Question

A piston–cylinder device contains 0.78 kg of nitrogen gas at 140 kPa and 37°C. The gas is now compressed slowly in a polytropic process during which PV1.3 = constant. The process ends when the volume is reduced by one-half. Determine the entropy change of nitrogen during this process.

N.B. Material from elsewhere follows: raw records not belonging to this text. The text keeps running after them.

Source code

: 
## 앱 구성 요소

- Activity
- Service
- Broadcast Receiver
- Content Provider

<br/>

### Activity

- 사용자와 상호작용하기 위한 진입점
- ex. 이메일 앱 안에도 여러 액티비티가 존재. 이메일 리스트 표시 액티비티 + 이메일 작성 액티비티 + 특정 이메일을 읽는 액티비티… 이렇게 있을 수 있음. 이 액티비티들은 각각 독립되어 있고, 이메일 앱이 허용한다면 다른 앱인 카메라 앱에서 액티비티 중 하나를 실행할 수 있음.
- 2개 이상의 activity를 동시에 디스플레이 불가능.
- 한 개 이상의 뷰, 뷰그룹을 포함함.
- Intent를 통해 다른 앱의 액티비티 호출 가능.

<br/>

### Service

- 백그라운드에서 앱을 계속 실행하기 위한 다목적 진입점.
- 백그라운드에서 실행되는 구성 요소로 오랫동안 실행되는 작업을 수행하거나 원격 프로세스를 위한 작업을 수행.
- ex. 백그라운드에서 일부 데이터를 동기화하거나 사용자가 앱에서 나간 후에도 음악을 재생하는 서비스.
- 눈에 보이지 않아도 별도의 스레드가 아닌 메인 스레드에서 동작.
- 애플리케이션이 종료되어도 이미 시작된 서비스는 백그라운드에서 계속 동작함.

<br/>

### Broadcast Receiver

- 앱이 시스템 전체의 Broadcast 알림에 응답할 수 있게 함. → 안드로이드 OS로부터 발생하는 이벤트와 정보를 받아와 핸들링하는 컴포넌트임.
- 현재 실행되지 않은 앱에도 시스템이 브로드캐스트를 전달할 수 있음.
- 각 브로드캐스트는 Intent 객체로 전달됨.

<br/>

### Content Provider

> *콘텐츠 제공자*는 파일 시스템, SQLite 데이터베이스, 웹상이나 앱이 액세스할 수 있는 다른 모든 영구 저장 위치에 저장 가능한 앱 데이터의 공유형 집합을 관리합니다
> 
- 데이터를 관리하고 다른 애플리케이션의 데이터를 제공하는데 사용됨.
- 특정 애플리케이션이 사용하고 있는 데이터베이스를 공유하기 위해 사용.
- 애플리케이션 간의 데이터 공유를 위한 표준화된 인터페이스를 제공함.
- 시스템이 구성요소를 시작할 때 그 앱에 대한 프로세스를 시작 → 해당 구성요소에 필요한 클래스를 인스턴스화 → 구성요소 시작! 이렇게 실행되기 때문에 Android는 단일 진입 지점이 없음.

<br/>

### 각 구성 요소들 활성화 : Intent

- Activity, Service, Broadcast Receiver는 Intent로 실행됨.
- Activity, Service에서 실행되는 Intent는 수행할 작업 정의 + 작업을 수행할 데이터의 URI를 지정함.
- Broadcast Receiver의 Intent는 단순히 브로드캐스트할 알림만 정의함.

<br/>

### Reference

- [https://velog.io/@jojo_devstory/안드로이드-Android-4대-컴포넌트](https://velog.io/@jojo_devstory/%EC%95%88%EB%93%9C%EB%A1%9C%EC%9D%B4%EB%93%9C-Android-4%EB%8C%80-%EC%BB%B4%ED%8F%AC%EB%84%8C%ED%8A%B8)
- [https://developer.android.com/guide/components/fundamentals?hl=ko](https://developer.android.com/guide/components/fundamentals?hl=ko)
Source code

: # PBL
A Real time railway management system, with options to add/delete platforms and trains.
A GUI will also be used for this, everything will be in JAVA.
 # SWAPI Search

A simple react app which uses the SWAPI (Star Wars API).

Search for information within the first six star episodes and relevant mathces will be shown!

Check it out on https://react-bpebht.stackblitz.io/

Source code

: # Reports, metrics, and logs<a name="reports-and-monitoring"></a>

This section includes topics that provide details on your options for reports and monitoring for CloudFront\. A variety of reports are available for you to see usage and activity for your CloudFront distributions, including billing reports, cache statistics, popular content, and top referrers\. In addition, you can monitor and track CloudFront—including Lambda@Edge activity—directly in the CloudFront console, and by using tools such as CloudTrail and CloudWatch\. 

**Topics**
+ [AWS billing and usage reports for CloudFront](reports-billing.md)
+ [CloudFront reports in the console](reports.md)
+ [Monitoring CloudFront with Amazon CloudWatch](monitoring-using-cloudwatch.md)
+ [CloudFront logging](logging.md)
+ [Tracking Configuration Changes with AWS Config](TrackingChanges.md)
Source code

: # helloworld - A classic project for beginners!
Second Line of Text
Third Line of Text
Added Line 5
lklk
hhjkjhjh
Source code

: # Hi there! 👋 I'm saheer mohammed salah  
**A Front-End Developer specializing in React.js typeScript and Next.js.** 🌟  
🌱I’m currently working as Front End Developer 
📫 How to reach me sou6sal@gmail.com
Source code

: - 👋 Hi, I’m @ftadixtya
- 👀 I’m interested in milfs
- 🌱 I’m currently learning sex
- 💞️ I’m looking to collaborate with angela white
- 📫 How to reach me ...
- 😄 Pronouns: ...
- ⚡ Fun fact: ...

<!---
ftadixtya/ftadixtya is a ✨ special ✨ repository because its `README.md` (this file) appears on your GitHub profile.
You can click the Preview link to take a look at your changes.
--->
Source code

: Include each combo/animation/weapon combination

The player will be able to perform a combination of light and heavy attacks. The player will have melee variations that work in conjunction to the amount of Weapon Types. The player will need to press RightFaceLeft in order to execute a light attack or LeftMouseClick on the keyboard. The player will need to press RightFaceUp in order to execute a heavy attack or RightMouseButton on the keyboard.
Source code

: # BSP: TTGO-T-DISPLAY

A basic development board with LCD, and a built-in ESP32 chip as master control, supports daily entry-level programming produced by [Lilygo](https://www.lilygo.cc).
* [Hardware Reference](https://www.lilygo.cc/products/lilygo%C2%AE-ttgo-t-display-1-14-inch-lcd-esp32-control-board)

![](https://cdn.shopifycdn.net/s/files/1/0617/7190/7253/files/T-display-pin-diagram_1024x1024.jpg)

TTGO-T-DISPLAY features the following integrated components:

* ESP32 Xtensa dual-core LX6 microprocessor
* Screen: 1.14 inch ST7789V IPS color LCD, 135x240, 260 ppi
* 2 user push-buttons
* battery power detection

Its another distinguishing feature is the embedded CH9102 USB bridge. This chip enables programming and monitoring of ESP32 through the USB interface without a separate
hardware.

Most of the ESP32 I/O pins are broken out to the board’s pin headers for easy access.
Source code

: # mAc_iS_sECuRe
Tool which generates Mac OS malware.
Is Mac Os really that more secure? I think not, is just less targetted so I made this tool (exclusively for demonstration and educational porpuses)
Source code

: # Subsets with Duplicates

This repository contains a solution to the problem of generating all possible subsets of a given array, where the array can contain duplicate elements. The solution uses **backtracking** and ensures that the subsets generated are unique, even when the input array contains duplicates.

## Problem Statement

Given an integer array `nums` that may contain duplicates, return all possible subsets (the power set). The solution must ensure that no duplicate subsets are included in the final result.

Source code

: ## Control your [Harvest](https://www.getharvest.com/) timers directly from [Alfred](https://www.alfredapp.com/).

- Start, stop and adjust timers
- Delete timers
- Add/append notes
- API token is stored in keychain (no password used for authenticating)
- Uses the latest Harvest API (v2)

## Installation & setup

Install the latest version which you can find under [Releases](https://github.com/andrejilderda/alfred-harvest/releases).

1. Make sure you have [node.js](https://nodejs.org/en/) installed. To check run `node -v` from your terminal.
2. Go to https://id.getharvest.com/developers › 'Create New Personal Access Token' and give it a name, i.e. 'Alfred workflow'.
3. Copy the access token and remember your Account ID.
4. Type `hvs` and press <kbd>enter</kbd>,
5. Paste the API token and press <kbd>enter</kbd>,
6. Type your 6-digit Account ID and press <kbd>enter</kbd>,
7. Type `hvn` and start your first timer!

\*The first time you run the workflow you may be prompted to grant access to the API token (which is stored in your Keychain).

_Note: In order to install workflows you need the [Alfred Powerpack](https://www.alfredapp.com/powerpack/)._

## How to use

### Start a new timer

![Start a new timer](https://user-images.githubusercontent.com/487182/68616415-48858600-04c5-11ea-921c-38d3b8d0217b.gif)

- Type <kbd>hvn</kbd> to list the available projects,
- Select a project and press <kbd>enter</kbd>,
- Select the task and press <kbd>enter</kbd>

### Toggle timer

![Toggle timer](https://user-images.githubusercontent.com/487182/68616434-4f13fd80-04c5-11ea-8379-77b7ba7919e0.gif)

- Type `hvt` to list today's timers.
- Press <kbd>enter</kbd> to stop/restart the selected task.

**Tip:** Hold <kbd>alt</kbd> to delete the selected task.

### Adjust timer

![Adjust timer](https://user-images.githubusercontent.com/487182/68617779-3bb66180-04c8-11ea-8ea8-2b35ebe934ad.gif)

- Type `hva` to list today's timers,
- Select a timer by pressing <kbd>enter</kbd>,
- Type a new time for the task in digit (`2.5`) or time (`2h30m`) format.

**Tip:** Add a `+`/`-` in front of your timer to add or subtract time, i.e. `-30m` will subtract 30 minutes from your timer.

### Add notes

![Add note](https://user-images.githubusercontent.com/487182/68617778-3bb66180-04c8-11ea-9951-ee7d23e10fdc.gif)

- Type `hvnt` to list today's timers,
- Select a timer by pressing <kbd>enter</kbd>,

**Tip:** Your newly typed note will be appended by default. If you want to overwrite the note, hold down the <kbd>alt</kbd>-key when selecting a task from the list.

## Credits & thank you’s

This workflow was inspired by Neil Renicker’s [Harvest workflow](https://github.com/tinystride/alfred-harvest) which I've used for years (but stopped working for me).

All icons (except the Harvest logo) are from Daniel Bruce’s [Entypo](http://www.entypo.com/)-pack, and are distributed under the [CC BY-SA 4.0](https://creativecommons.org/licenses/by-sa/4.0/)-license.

The gas constant of nitrogen is R = 0.2968 kJ/kg·K. The constant volume specific heat of nitrogen at room temperature is cv = 0.743 kJ/kg·K. (Round the final answer to five decimal places.)

Answer 1

Answer:

The entropy change of nitrogen during this process. is - 0.32628 kJ/K.

Explanation:

Solution

Given that:

A piston cylinder device contains =0.78 kg of nitrogen gas

Temperature = 37°C

The  nitrogen gas constant of R = 0.2968 kJ/kg.K

At room temperature cv = 0.743 kJ/kg.K

Now,

We assume that at specific condition the nitrogen can be treated as an ideal gas

Nitrogen has a constant volume specific heat at room temperature.

Thus,

From the polytropic relation, we have the following below:

T₂/T₁ =(V₁/V₂)^ n-1 which is,

T₂ = T₁ ((V₁/V₂)^ n-1

= (310 K) (2)^1.3-1 = 381.7 K

So,

The entropy change of nitrogen is computed as follows:

ΔSN₂ = m (cv₁ avg ln T₂/T₁ + ln V₂/V₁)

= (0.78) ((0.743 kJ/kg .K) ln 381.7 K/310K + (0.2968 kJ/kg. K) ln (0.5))

= 0.57954 * 0.2080 +  (-0.2057)

= 0.12058 + (-0.2057) = -0.32628

Therefore the entropy change of nitrogen during this process. is - 0.32628 kJ/K.